Brian Pruett: [00:49:33] Well, that’s cool because I tell people all the time, my three passions are sports fundraising and connecting others to others because I love when I like You connected me with Ashley and I love when I see the connections working. Yes. With with, you know how now they are not going to work. There are some people that just fall off and whatever happens, happens. But. All right, so share. How can somebody get a hold of you if they want to talk to you about your faithful hands or if they want to talk about some promotional items? How can they do that?

Lauren Samanie: [00:50:00] My phone number. My phone number is (678) 699-5076. And the best email and the easiest to remember is cute. The letter in peachy things at gmail.com.

Brian Pruett: [00:50:17] So I got to tell you she she was the one that provided my mother and my wife their Mother’s Day gifts. And my mother absolutely loved it. I got her a bag with She likes elephants too, and I got her the bag with. But Lauren, obviously she’s a very perfectionist. She didn’t like the it came out, but my mother loved it.

Lauren Samanie: [00:50:36] So and I said, if she doesn’t like it, I’m going to make another one because I am a perfectionist. And I was like, I don’t think.

Brian Pruett: [00:50:42] I like have to worry about it. And it was all good. So. All right. So I got two more questions for each of you. You cheated and listened to the one, but I’m not going to ask that one yet. So I was prepared. You asked me.

Ashley Spivey: [00:50:54] That one because I didn’t.

Brian Pruett: [00:50:56] Know. Yeah. So all three of you have had to reinvent yourself, right? So. Chair. Some advice. And this is all three of you are going to share advice on reinventing yourself because there’s people listening that are probably going through that exact thing right now. So, Carrie, I’ll start with you. How can you help somebody going through that? And what can you share about reinventing yourself?

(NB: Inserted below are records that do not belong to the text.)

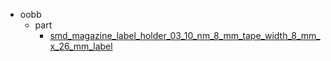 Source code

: * oobb
  * part
    * [smd_magazine_label_holder_03_10_nm_8_mm_tape_width_8_mm_x_26_mm_label](oobb/part/smd_magazine_label_holder_03_10_nm_8_mm_tape_width_8_mm_x_26_mm_label)
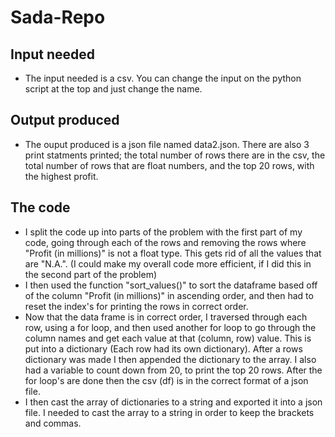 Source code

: # Sada-Repo

## Input needed
- The input needed is a csv. You can change the input on the python script at the top and just change the name.
## Output produced
- The ouput produced is a json file named data2.json. There are also 3 print statments printed; the total number of rows there are in the csv, the total number of rows that are float numbers, and the top 20 rows, with the highest profit. 
## The code
- I split the code up into parts of the problem with the first part of my code, going through each of the rows and removing the rows where "Profit (in millions)" is not a float type. This gets rid of all the values that are "N.A.". (I could make my overall code more efficient, if I did this in the second part of the problem)
- I then used the function "sort_values()" to sort the dataframe based off of the column "Profit (in millions)" in ascending order, and then had to reset the index's for printing the rows in correct order. 
- Now that the data frame is in correct order, I traversed through each row, using a for loop, and then used another for loop to go through the column names and get each value at that (column, row) value. This is put into a dictionary (Each row had its own dictionary). After a rows dictionary was made I then appended the dictionary to the array. I also had a variable to count down from 20, to print the top 20 rows. After the for loop's are done then the csv (df) is in the correct format of a json file.
- I then cast the array of dictionaries to a string and exported it into a json file. I needed to cast the array to a string in order to keep the brackets and commas.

Carie Shugart: [00:51:24] Right. So, you know, one of the themes among all of us is that word resiliency. And that was one of the things we were talking about in this training this week is what is resiliency? And I usually think of a ball bouncing up a rubber band rubber ball. You throw it down, but it bounces up, right? It’s the ability to come back after something hard after going lower, you know? And I think number one is realizing that you’re going to make mistakes and you’re going to get it wrong. And that’s okay. That’s part of the process. The only way you can succeed at anything is crapping out on it. You know, ten, 15, 99 times, that’s how you know. And that was something I didn’t understand for so long in my life. I just wanted to succeed. I wanted to achieve that high goal, didn’t know how and then couldn’t and was a failure over and over and over again until I started accomplishing some smaller things, you know, and understanding that the failures is what has brought me to today. And that’s what gives us the wisdom, the the wisdom that we do. So being kind to yourself and understanding that that that not getting it is part of the success.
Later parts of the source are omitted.